THE SYMBOL OF THE CROSS
Few things are so closely and exclusively
associated with a single figure as is the cross with Jesus Christ. A cross on a
necklace immediately identifies the wearer as a disciple. A crucifix in a church
immediately conjures up in the mind an image of Jesus hanging in public agony. It’s a symbol that commands
attention. It reminds us of Easter. It points us to God. For the Israelite Christians
witnessing the crucifixion and death of Christ on Good Friday, however, the
cross itself meant nothing but a criminal punishment.
And yet there was a very powerful symbol that stunned the early followers of Jesus Christ that day, something that had never happened before in history. It was completely
unique to the death of Jesus Christ. Witnessed by only a few, it pointed dramatically
to the eternal significance of the pivotal event of the Savior's death.
“Jesus, when he had cried again with a
loud voice, saying, ‘Father, it is finished, thy will is done,’ yielded up the
ghost. And behold, the veil of the temple was rent in twain from the top to the
bottom. And the earth did quake, and the rocks rent…” (Matt. 27:50-51, Joseph Smith Translation).

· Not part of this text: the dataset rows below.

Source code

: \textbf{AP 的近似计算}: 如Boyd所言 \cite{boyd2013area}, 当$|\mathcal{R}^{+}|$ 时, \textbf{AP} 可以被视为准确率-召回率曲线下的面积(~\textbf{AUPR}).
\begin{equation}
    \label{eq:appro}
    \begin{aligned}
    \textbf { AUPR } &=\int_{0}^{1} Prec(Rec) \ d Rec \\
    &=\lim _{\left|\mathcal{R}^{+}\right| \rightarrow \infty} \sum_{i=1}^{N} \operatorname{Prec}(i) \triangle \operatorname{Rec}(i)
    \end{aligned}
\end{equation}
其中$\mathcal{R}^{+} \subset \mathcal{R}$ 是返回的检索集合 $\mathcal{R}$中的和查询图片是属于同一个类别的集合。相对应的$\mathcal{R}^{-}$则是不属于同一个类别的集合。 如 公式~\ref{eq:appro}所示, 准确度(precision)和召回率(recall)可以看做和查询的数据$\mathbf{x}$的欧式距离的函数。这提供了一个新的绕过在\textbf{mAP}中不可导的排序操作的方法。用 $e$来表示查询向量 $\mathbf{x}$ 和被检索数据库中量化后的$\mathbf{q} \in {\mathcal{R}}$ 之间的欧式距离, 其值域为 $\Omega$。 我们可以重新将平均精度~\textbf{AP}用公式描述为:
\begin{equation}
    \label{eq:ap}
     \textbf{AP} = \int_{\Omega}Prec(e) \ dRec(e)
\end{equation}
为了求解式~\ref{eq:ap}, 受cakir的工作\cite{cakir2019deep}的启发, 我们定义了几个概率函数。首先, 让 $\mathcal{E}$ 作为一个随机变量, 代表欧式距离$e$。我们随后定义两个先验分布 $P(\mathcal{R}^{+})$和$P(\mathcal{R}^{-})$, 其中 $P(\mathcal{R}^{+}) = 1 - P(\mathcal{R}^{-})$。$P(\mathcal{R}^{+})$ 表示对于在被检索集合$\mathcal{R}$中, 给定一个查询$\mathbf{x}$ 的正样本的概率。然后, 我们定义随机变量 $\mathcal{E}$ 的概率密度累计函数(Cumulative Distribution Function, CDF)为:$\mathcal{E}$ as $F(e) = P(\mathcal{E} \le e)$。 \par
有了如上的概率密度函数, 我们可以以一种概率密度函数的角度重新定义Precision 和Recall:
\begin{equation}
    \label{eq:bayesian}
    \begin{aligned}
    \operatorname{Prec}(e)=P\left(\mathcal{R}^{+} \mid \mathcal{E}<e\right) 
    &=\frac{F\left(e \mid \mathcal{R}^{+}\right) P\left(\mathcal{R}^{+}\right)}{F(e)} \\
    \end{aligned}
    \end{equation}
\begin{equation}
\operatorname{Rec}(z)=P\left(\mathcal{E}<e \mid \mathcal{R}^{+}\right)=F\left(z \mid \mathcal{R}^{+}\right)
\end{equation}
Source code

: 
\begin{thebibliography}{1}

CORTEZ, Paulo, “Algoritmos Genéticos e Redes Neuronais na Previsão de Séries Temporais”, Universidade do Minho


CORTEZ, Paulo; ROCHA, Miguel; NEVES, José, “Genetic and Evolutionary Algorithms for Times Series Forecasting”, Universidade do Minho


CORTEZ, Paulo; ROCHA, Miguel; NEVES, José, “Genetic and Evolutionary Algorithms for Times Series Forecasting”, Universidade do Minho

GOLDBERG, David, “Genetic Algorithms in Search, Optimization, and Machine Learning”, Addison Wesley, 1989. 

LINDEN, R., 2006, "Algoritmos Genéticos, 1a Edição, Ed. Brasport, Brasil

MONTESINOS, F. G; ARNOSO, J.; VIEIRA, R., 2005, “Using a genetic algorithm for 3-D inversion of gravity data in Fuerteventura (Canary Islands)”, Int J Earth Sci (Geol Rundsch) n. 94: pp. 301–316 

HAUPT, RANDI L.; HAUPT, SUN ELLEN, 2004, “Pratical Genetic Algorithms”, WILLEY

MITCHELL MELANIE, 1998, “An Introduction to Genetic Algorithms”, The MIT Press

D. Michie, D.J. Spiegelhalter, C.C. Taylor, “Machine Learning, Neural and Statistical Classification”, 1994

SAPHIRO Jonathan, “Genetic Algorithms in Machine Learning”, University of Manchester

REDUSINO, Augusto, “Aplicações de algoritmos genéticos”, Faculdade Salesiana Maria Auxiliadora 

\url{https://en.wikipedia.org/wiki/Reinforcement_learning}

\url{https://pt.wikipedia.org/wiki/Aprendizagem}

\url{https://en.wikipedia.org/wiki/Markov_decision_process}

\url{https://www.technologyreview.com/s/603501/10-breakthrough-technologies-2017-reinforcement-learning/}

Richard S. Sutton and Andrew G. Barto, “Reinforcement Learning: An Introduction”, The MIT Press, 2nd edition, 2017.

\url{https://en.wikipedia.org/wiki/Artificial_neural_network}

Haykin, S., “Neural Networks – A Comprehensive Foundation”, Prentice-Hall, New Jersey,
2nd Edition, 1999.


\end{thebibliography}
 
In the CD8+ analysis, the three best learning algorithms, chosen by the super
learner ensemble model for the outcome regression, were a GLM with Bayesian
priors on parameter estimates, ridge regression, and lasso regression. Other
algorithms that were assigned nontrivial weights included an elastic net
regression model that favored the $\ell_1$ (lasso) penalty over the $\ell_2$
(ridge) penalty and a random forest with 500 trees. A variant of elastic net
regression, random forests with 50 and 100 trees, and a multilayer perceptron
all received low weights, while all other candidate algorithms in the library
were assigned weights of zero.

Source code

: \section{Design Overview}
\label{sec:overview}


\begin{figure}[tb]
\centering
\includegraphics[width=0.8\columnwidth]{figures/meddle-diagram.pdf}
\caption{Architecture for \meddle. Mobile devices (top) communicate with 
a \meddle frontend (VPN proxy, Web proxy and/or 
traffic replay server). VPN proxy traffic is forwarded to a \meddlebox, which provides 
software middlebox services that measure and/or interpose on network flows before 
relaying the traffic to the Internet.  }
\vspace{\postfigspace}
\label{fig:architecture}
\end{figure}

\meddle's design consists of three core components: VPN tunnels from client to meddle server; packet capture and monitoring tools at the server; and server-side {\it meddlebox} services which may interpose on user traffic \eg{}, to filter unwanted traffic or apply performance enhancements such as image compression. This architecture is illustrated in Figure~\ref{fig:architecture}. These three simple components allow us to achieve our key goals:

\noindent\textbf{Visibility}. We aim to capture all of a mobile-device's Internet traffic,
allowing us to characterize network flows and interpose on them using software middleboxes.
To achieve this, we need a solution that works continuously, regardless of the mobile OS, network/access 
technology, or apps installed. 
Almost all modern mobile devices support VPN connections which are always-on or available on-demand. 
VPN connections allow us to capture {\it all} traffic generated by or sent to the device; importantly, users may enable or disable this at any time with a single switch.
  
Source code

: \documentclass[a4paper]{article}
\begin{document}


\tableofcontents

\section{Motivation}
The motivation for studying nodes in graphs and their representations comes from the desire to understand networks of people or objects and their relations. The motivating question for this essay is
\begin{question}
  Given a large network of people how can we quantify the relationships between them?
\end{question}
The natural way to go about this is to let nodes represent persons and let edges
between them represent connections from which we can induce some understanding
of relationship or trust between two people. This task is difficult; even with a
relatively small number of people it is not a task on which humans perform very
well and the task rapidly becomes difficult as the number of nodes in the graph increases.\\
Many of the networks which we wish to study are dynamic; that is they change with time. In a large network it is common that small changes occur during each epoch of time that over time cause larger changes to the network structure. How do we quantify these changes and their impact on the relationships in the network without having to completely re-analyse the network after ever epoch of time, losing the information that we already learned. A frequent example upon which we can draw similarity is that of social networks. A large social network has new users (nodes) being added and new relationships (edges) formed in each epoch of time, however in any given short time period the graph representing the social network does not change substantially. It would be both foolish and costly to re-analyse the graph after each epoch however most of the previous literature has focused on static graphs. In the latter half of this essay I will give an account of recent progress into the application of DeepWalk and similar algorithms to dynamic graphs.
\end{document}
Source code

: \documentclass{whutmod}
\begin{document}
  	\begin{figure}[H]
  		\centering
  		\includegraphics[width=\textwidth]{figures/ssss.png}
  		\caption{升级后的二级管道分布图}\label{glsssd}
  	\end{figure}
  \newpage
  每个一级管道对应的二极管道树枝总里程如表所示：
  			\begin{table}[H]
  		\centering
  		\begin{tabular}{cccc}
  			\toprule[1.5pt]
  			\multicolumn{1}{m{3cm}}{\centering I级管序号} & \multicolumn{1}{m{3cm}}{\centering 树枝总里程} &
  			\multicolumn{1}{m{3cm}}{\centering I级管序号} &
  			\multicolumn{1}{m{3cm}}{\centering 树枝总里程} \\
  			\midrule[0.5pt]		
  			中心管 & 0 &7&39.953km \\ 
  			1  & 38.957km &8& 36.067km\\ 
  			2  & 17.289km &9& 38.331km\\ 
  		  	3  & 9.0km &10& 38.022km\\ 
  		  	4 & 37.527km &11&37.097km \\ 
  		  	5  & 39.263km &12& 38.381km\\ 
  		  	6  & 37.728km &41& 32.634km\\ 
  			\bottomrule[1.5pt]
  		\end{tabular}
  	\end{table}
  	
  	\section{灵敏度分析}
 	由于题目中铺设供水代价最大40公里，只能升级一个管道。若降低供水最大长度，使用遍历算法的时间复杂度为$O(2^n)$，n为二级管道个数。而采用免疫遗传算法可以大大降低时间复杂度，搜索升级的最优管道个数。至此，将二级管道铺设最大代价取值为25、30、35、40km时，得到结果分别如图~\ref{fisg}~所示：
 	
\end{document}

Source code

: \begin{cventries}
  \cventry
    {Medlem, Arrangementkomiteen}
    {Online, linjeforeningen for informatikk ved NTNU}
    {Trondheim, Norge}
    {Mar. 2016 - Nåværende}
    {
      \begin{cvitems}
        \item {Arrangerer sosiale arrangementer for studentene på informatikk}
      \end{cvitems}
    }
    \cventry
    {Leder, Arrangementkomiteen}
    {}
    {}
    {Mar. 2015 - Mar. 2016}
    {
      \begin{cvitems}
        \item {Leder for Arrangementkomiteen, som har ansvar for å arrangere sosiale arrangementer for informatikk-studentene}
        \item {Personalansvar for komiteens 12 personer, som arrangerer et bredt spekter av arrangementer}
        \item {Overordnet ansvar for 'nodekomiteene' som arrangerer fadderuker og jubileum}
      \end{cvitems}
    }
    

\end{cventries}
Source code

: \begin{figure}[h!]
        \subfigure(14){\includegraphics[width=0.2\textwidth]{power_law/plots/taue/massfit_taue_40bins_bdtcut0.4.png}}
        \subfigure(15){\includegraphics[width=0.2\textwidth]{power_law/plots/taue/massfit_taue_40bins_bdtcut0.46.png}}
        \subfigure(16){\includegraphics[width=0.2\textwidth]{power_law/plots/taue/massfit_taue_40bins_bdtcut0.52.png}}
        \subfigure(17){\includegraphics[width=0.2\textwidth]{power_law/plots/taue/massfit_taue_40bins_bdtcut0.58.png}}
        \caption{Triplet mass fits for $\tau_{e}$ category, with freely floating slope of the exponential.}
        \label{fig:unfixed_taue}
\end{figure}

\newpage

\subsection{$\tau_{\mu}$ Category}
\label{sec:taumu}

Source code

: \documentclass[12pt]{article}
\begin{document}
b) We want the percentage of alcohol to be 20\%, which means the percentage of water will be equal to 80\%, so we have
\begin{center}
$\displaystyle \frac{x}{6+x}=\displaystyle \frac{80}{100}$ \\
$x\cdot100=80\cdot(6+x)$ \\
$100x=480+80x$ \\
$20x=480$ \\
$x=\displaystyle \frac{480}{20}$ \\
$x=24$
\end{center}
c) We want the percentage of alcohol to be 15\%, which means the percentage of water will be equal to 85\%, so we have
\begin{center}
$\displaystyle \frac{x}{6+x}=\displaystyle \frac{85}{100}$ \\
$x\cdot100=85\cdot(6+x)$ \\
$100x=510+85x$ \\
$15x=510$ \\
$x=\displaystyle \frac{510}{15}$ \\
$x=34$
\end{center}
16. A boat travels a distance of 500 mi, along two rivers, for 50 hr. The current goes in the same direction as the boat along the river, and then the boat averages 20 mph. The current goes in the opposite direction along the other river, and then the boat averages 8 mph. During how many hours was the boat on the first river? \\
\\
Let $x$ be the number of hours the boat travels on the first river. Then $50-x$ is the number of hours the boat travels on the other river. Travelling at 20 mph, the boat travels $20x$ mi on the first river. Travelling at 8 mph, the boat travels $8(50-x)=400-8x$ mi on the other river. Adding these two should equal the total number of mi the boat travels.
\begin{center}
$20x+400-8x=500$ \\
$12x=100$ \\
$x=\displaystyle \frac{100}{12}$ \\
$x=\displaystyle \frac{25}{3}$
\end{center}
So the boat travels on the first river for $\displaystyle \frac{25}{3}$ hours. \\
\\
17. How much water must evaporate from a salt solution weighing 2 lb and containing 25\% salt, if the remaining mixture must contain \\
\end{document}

To understand the mind-blowing nature of
the rending of the veil, we need to know about ancient temples.
THE TEMPLE AT JERUSALEM
At the time of Christ, the temple at Jerusalem had recently been rebuilt and gloriously fitted and furnished on about 35 acres of a hill inside the city. Multiple walls and courtyards surrounded the temple and prevented anyone from entering without passing through a gate. Gates on the south, on the east, and the main gate on the west allowed anyone to enter the outer area, the Court of the Gentiles, but non-Jews could go no further, on penalty of death.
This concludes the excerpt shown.